Despite immense success in the diagnosis and treatment of breast cancer (BC), effective delivery of personalised medicine is needed. This requires the discovery of novel therapeutic targets in subgroups of BC and improvements in treatment efficiency by identifying biomarkers that can predict an individual’s response to therapy. Although chemotherapy is offered in combination with other targeted therapies to 60% of BC patients, it reduces recurrence and mortality rates by only 30%. Given that all the prognostic power of majority of commercial gene assays for guiding therapy comes from genes related to cell proliferation, a St Galleons Expert consensus has recommended the use of proliferation markers/gene assays when choosing an optimal systemic treatment.
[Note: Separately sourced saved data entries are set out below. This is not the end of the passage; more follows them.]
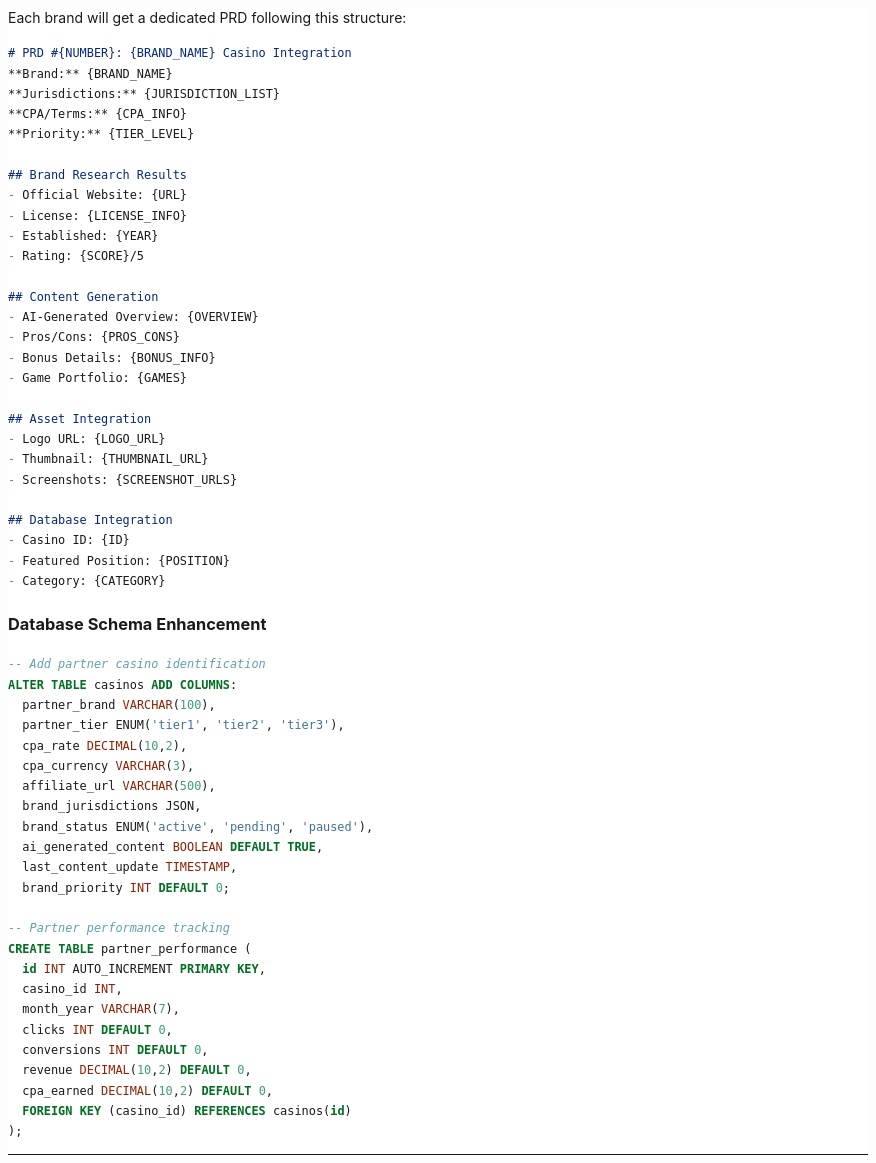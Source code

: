 Each brand will get a dedicated PRD following this structure:

```markdown
# PRD #{NUMBER}: {BRAND_NAME} Casino Integration
**Brand:** {BRAND_NAME}
**Jurisdictions:** {JURISDICTION_LIST}
**CPA/Terms:** {CPA_INFO}
**Priority:** {TIER_LEVEL}

## Brand Research Results
- Official Website: {URL}
- License: {LICENSE_INFO}
- Established: {YEAR}
- Rating: {SCORE}/5

## Content Generation
- AI-Generated Overview: {OVERVIEW}
- Pros/Cons: {PROS_CONS}
- Bonus Details: {BONUS_INFO}
- Game Portfolio: {GAMES}

## Asset Integration
- Logo URL: {LOGO_URL}
- Thumbnail: {THUMBNAIL_URL}
- Screenshots: {SCREENSHOT_URLS}

## Database Integration
- Casino ID: {ID}
- Featured Position: {POSITION}
- Category: {CATEGORY}
```

### **Database Schema Enhancement**

```sql
-- Add partner casino identification
ALTER TABLE casinos ADD COLUMNS:
  partner_brand VARCHAR(100),
  partner_tier ENUM('tier1', 'tier2', 'tier3'),
  cpa_rate DECIMAL(10,2),
  cpa_currency VARCHAR(3),
  affiliate_url VARCHAR(500),
  brand_jurisdictions JSON,
  brand_status ENUM('active', 'pending', 'paused'),
  ai_generated_content BOOLEAN DEFAULT TRUE,
  last_content_update TIMESTAMP,
  brand_priority INT DEFAULT 0;

-- Partner performance tracking
CREATE TABLE partner_performance (
  id INT AUTO_INCREMENT PRIMARY KEY,
  casino_id INT,
  month_year VARCHAR(7),
  clicks INT DEFAULT 0,
  conversions INT DEFAULT 0,
  revenue DECIMAL(10,2) DEFAULT 0,
  cpa_earned DECIMAL(10,2) DEFAULT 0,
  FOREIGN KEY (casino_id) REFERENCES casinos(id)
);
```

---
However, the decision on the best molecular test/marker to be used continues to be debated. The use of novel non-linear computational approaches with sufficient power is urgently needed to identify biomarkers with high specificity and sensitivity. An artificial neural network based integrative data mining approach was applied to multiple BC gene expressions studies (n=2000), using factors (e.g. Grade) that are associated with proliferation as clinical class questions and individual genes as predictors. This analysis identified the marker SPAG5, among the 30 most common genes for the top 100 ranked genes for the proliferation factors across the datasets. Further clinical validation in excess of 10,000 patients revealed implication of SPAG5 in 10-20% of BC, SPAG5 gene CNAs, mRNA and protein expression are associated with poor clinical outcome and predictors of response to chemotherapy.